23. Minimal Powder Room
Guest baths sometimes seem like an afterthought squashed into a corner of your first floor. This one is pretty large, but that doesn’t mean you have to stuff a tub into it. Instead, to maintain the feeling of wide-open space, the floating counter, vessel sink, mirror, and bidet are tucked into one corner. A black-framed window fills the sidewall, highlighting the white brick backdrop.
24. Double Delight
If you want a well-lit bath but you don’t want to feel exposed, doubling up is a great idea. A glass shower enclosure bounces light off a large vanity mirror on one side of the bathroom. The second half is a bathtub with misted glass surfaces on either side and a skylight above it. They mimic French doors but only the top halves can open. The bottom half is picture-window glass.
25. Blinding Curtains
The bathroom window ideas applied here are uplifting. Instead of the bathtub lying horizontally against the window, it’s positioned longitudinally. The tub section can be cordoned off with a fast-drying curtain. But since the window is the only light source, you’ll mostly keep it open. A mirror in the darker side of the room grabs light from the munchin window.
26. Marble Marvels
This bathroom is filled with hard, reflective surfaces, but it still feels inviting and soft. The walls, floors, and floating vanity are all glossy gray marble on a white background. But the surface behind the bathtub is made entirely if French windows. A see-through glass door separates this tub and rainwater shower from the rest of the bathroom. The view is to die for.
27. All Glass
You thought a full glass wall was extreme? What if you want three? These daring bathroom window ideas are quite dramatic. The room has obtuse angles, creating a trapezoid structure. Two of the ‘window walls’ have glass mounted from floor to ceiling. The large vanity mirror makes the third wall seem like a window as well. This works best if you don’t have neighbors.
28. Minimal Magic
The last Spartan bathroom we reviewed was plain concrete. But you could also opt for a luxury version of sparse furnishing. This bathroom has white painted walls and hexagonal floor tile prints. A tub and a stool are the only items in the bathroom, and it has two munchin windows framed in black. They flow from floor to ceiling and are separated by blocks of white plaster.
29. Right Angled Glass
This bathroom feels a little off-kilter and it can be disorienting. It’ll take some getting used to. The floor and one wall are made of light-brown grained wood. The ceiling and the other walls are white, with perpendicular windows facing the bathtub.
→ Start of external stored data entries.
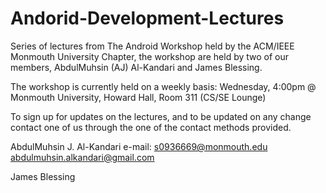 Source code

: Andorid-Development-Lectures
============================

Series of lectures from The Android Workshop held by the ACM/IEEE Monmouth University Chapter, the workshop are held by
two of our members, AbdulMuhsin (AJ) Al-Kandari and James Blessing. 

The workshop is currently held on a weekly basis:
Wednesday, 4:00pm @ Monmouth University, Howard Hall, Room 311 (CS/SE Lounge)

To sign up for updates on the lectures, and to be updated on any change contact one of us through the one of the contact methods
provided.


AbdulMuhsin J. Al-Kandari
e-mail: s0936669@monmouth.edu
        abdulmuhsin.alkandari@gmail.com
        
James Blessing



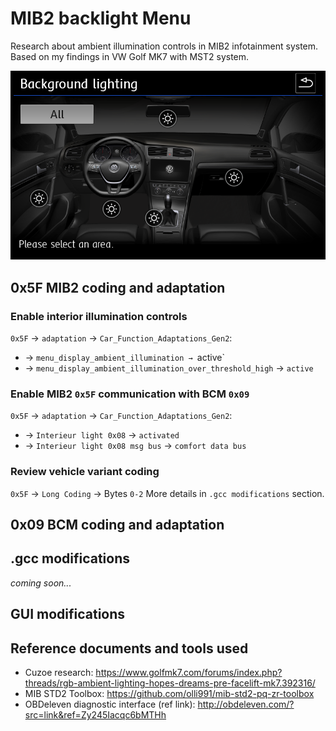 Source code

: # MIB2 backlight Menu
Research about ambient illumination controls in MIB2 infotainment system.
Based on my findings in VW Golf MK7 with MST2 system.

![VW Golf MK7 facelift Backlight menu with 5 zones](https://github.com/mrfixpl/mib2-backlight-menu/blob/main/pictures/VW-Golf-MK7-facelift_5-zones.png)

## 0x5F MIB2 coding and adaptation ##
### Enable interior illumination controls ###
`0x5F` → `adaptation` → `Car_Function_Adaptations_Gen2`:
* → `menu_display_ambient_illumination → `active`
* → `menu_display_ambient_illumination_over_threshold_high` → `active`

### Enable MIB2 `0x5F` communication with BCM `0x09` ###
`0x5F` → `adaptation` → `Car_Function_Adaptations_Gen2`:
* → `Interieur light 0x08` → `activated`
* → `Interieur light 0x08 msg bus` → `comfort data bus`

### Review vehicle variant coding ###
`0x5F` → `Long Coding` → Bytes `0-2`
More details in `.gcc modifications` section.

## 0x09 BCM coding and adaptation ##

## .gcc modifications ##
*coming soon...*

## GUI modifications ##

## Reference documents and tools used ##
* Cuzoe research: https://www.golfmk7.com/forums/index.php?threads/rgb-ambient-lighting-hopes-dreams-pre-facelift-mk7.392316/
* MIB STD2 Toolbox: https://github.com/olli991/mib-std2-pq-zr-toolbox
* OBDeleven diagnostic interface (ref link): http://obdeleven.com/?src=link&ref=Zy245Iacqc6bMTHh
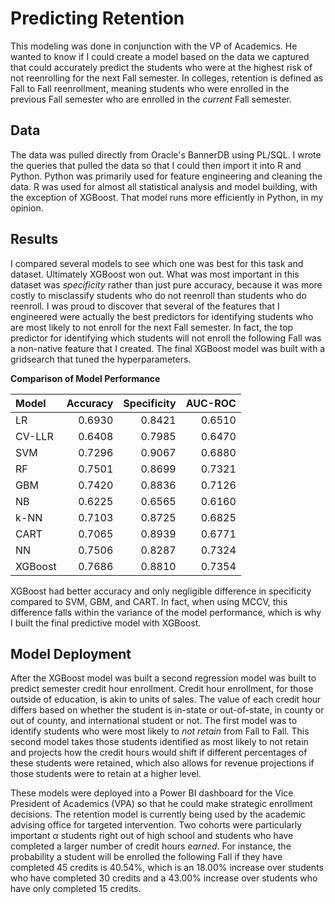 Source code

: # Predicting Retention

This modeling was done in conjunction with the VP of Academics. He wanted to know if I could create a model based on the data we captured that could accurately predict the students who were at the highest risk of not reenrolling for the next Fall semester. In colleges, retention is defined as Fall to Fall reenrollment, meaning students who were enrolled in the previous Fall semester who are enrolled in the *current* Fall semester. 

## Data

The data was pulled directly from Oracle's BannerDB using PL/SQL. I wrote the queries that pulled the data so that I could then import it into R and Python. Python was primarily used for feature engineering and cleaning the data. R was used for almost all statistical analysis and model building, with the exception of XGBoost. That model runs more efficiently in Python, in my opinion. 

## Results

I compared several models to see which one was best for this task and dataset. Ultimately XGBoost won out. What was most important in this dataset was *specificity* rather than just pure accuracy, because it was more costly to misclassify students who do not reenroll than students who do reenroll. I was proud to discover that several of the features that I engineered were actually the best predictors for identifying students who are most likely to not enroll for the next Fall semester. In fact, the top predictor for identifying which students will not enroll the following Fall was a non-native feature that I created. The final XGBoost model was built with a gridsearch that tuned the hyperparameters. 

**Comparison of Model Performance**

|**Model**|**Accuracy**|**Specificity**|**AUC-ROC**|
|:--------|-----------:|--------------:|----------:|
|LR       |      0.6930|         0.8421|     0.6510|
|CV-LLR   |      0.6408|         0.7985|     0.6470|
|SVM      |      0.7296|         0.9067|     0.6880|
|RF       |      0.7501|         0.8699|     0.7321|
|GBM      |      0.7420|         0.8836|     0.7126|
|NB       |      0.6225|         0.6565|     0.6160|
|k-NN     |      0.7103|         0.8725|     0.6825|
|CART     |      0.7065|         0.8939|     0.6771|
|NN       |      0.7506|         0.8287|     0.7324|
|XGBoost  |      0.7686|         0.8810|     0.7354|

XGBoost had better accuracy and only negligible difference in specificity compared to SVM, GBM, and CART. In fact, when using MCCV, this difference falls within the variance of the model performance, which is why I built the final predictive model with XGBoost. 

## Model Deployment

After the XGBoost model was built a second regression model was built to predict semester credit hour enrollment. Credit hour enrollment, for those outside of education, is akin to units of sales. The value of each credit hour differs based on whether the student is in-state or out-of-state, in county or out of county, and international student or not. The first model was to identify students who were most likely to *not retain* from Fall to Fall. This second model takes those students identified as most likely to not retain and projects how the credit hours would shift if different percentages of these students were retained, which also allows for revenue projections if those students were to retain at a higher level. 

These models were deployed into a Power BI dashboard for the Vice President of Academics (VPA) so that he could make strategic enrollment decisions. The retention model is currently being used by the academic advising office for targeted intervention. Two cohorts were particularly important $\alpha$ students right out of high school and students who have completed a larger number of credit hours *earned*. For instance, the probability a student will be enrolled the following Fall if they have completed 45 credits is 40.54%, which is an 18.00% increase over students who have completed 30 credits and a 43.00% increase over students who have only completed 15 credits. 
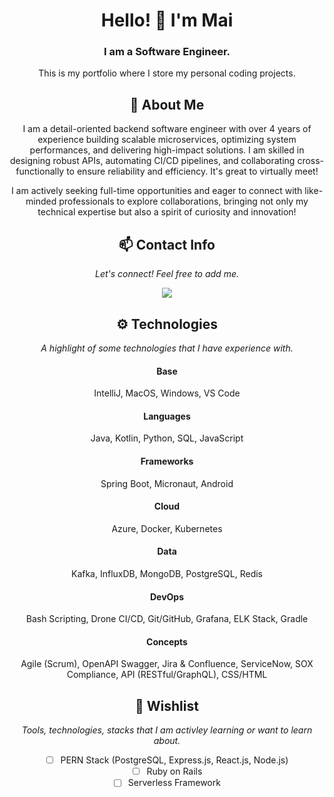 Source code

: ﻿<div align="center">
  
# Hello! 👋 I'm Mai
### I am a Software Engineer.

This is my portfolio where I store my personal coding projects.

## 💬 About Me
I am a detail-oriented backend software engineer with over 4 years of experience building scalable microservices, optimizing system performances, and delivering high-impact solutions. I am skilled in designing robust APIs, automating CI/CD pipelines, and collaborating cross-functionally to ensure reliability and efficiency. It's great to virtually meet! 

I am actively seeking full-time opportunities and eager to connect with like-minded professionals to explore collaborations, bringing not only my technical expertise but also a spirit of curiosity and innovation!

## 📫 Contact Info
*Let's connect! Feel free to add me.*

<a href="https://www.linkedin.com/in/mai-thao"><img src="https://img.shields.io/badge/LinkedIn-blue?style=for-the-badge&logo=linkedin"></a>

## ⚙️ Technologies
*A highlight of some technologies that I have experience with.*

#### Base
IntelliJ, MacOS, Windows, VS Code

#### Languages
Java, Kotlin, Python, SQL, JavaScript

#### Frameworks
Spring Boot, Micronaut, Android

#### Cloud
Azure, Docker, Kubernetes

#### Data
Kafka, InfluxDB, MongoDB, PostgreSQL, Redis

#### DevOps
Bash Scripting, Drone CI/CD, Git/GitHub, Grafana, ELK Stack, Gradle

#### Concepts
Agile (Scrum), OpenAPI Swagger, Jira & Confluence, ServiceNow, SOX Compliance, API (RESTful/GraphQL), CSS/HTML

## 📝 Wishlist
*Tools, technologies, stacks that I am activley learning or want to learn about.*

- [ ] PERN Stack (PostgreSQL, Express.js, React.js, Node.js) 
- [ ] Ruby on Rails
- [ ] Serverless Framework

</div>
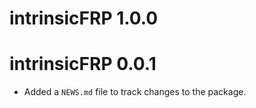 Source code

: # intrinsicFRP 1.0.0

# intrinsicFRP 0.0.1

* Added a `NEWS.md` file to track changes to the package.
Overhead lights provide artificial light for night-time showers … but only if you don’t mind giving the neighbors a free show…
30. Sandy Stone
If the color scheme of the previous bathroom appeals to you, here’s a low-maintenance version. Instead of beige wood, this bathroom is finished in sandy-colored natural stone. To retain the woody feel, you can use minimalist open shelves and a framework wooden towel rack. The bathroom window is a ‘wall’ made of floor-to-ceiling glass. The window frame is brushed nickel.
31. Ceiling Showers
Instead of tucking a tiny shower into your attic, make it a luxurious bathroom. Install a skylight on the vaulted ceiling and position the bathtub directly below it. Use white tile for the walls and floors, making the space seem bigger and brighter. The skylight serves as your bathroom ‘window’ and as the light reflects off the mirror, your teeny bathroom looks twice its actual size.